Problem to solve:
Output the line with "[Silicon has a" and every line below it until the listing ends, exactly as written and with nothing added.
+ + +
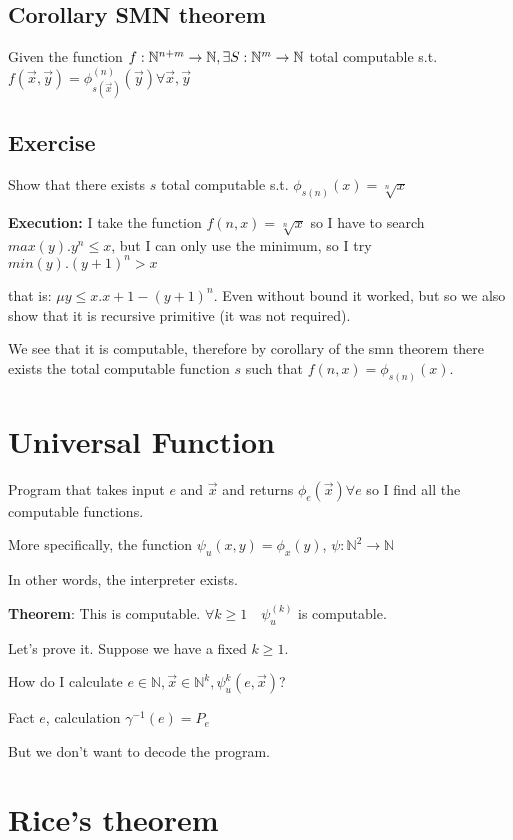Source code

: \documentclass{amsbook}
\newcommand{\nat}{\ensuremath{\mathbb{N}}}
\theoremstyle{definition}
\theoremstyle{remark}
\numberwithin{section}{chapter}
\numberwithin{equation}{chapter}
\begin{document}
\section {Corollary SMN theorem}
Given the function $ f:\nat^{n+m}\rightarrow\nat,\\ \exists S:\nat^m\rightarrow\nat $ total computable s.t. $ f(\vec{x},\vec{y}) = \phi_{s(\vec{x})}^{(n)}(\vec{y}) \forall \vec{x},\vec{y}$

\section {Exercise}

Show that there exists $s$ total computable s.t. $ \phi_{s(n)}(x) = \sqrt[n]{x} $

\textbf{Execution:} I take the function $ f(n,x) = \sqrt[n]{x} $ so I have to search \\ $ max(y) . y^n \leq x $, but I can only use the minimum, so I try $ min(y). (y+1)^n > x $

that is: $ \mu y \leq x . x+1 - (y+1)^n $. Even without bound it worked, but so we also show that it is recursive primitive (it was not required).

We see that it is computable, therefore by corollary of the smn theorem there exists the total computable function $s$ such that $ f(n,x) = \phi_{s(n)}(x) $.

\chapter {Universal Function}
Program that takes input $ e $ and $ \vec{x} $ and returns $ \phi_e(\vec{x}) \forall e$ so I find all the computable functions.

More specifically, the function $ \psi_u(x,y) = \phi_x(y)$, $ \psi : \nat^2 \rightarrow \nat $

In other words, the interpreter exists.

\textbf{Theorem}: This is computable. $ \forall k \geq 1  \quad  \psi_u^{(k)} $ is computable.

Let's prove it. Suppose we have a fixed $ k \geq 1 $.

How do I calculate $ e \in \nat, \vec{x} \in \nat^k, \psi_u^{k}(e, \vec{x}) $?

Fact $e$, calculation $ \gamma^{-1}(e) = P_e $

But we don't want to decode the program.

\chapter {Rice's theorem}
\end{document}
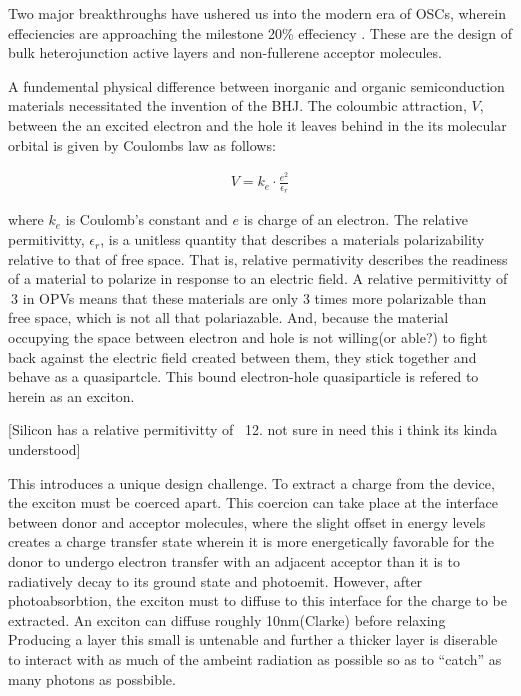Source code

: Two major breakthroughs have ushered us into the modern era of OSCs,
wherein effeciencies are approaching the milestone 20\% effeciency \cite{Liu2020b}.
These are the design of bulk heterojunction active layers and non-fullerene acceptor molecules. 

A fundemental physical difference between inorganic and organic semiconduction materials necessitated the
invention of the BHJ. The coloumbic attraction, $V$, between the an excited
electron and the hole it leaves behind in the its molecular orbital
is given by Coulombs law as follows:

\begin{align}
    V  =  k_{e} \cdot \frac{e^{2}}{\epsilon_{r}}
\end{align}

where $k_{e}$ is Coulomb's constant and $e$ is charge of an electron. The relative permitivitty,
$\epsilon_{r}$, is a unitless quantity that describes a materials polarizability relative
to that of free space. That is, relative
permativity describes the readiness of a material
to polarize in response to an electric field. A
relative permitivitty of $~3$ in OPVs means that these materials are only 3 times more polarizable than free space, which
is not all that polariazable. And, because the material occupying the space between electron and hole
is not willing(or able?) to fight back against the electric field created between them, they stick together and behave as a quasipartcle. 
This bound electron-hole quasiparticle is refered to herein as an exciton.

[Silicon has a relative permitivitty of ~12. not sure in need this i think its kinda understood]

This introduces a unique design challenge.
To extract a charge from the device, the exciton
must be coerced apart. This coercion can take place at the interface between donor and acceptor molecules,
where the slight offset in energy levels creates a charge transfer state wherein it is more
energetically favorable for the donor to undergo electron transfer with an adjacent acceptor than
it is to radiatively decay to its ground state and photoemit.
However, after photoabsorbtion, the exciton must to diffuse to this interface for the charge to be
extracted. An exciton can diffuse roughly 10nm(Clarke) before relaxing \cite{Clarke2010} 
Producing a layer this small is untenable and further a thicker layer
is diserable to interact with as much of the ambeint radiation as possible so as to ``catch'' as many photons
as possbible.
+ + +
The answer:
[Silicon has a relative permitivitty of ~12. not sure in need this i think its kinda understood]

This introduces a unique design challenge.
To extract a charge from the device, the exciton
must be coerced apart. This coercion can take place at the interface between donor and acceptor molecules,
where the slight offset in energy levels creates a charge transfer state wherein it is more
energetically favorable for the donor to undergo electron transfer with an adjacent acceptor than
it is to radiatively decay to its ground state and photoemit.
However, after photoabsorbtion, the exciton must to diffuse to this interface for the charge to be
extracted. An exciton can diffuse roughly 10nm(Clarke) before relaxing \cite{Clarke2010} 
Producing a layer this small is untenable and further a thicker layer
is diserable to interact with as much of the ambeint radiation as possible so as to ``catch'' as many photons
as possbible.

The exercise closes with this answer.